* [The data]

----

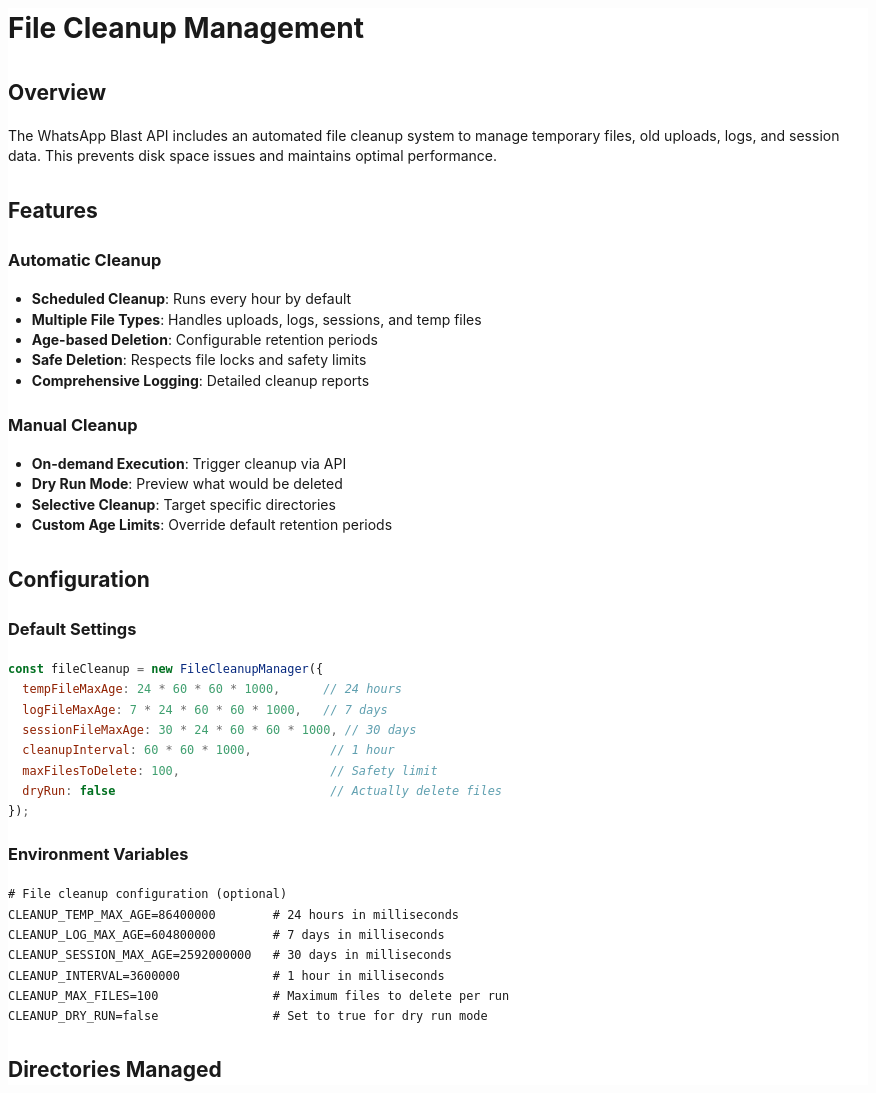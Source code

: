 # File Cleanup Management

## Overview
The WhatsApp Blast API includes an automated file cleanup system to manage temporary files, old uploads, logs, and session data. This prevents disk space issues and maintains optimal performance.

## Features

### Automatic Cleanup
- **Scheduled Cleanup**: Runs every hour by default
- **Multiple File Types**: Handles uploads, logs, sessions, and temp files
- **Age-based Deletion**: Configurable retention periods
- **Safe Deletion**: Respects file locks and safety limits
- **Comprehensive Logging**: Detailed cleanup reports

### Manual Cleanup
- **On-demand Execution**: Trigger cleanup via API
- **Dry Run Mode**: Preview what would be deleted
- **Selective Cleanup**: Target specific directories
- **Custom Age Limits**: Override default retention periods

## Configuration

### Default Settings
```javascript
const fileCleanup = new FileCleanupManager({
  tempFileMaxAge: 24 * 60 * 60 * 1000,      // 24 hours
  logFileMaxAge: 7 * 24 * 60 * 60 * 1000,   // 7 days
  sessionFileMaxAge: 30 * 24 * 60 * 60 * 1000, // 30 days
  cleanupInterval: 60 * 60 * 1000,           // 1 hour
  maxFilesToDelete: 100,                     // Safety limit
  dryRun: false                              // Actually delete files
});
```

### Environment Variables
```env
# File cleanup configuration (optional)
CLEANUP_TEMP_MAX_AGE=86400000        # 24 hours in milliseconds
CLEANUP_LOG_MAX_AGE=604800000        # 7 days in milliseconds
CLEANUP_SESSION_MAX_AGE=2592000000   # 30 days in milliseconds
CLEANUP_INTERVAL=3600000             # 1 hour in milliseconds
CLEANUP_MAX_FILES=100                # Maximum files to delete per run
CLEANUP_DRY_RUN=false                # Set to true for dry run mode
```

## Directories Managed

----

* [Problem to work on] Would you print exactly, and only, the lines of the data above from the line with "- **Scheduled Cleanup**: Runs" through the line with "- **Selective Cleanup**: Target", inclusive?

* [Exercise result]
- **Scheduled Cleanup**: Runs every hour by default
- **Multiple File Types**: Handles uploads, logs, sessions, and temp files
- **Age-based Deletion**: Configurable retention periods
- **Safe Deletion**: Respects file locks and safety limits
- **Comprehensive Logging**: Detailed cleanup reports

### Manual Cleanup
- **On-demand Execution**: Trigger cleanup via API
- **Dry Run Mode**: Preview what would be deleted
- **Selective Cleanup**: Target specific directories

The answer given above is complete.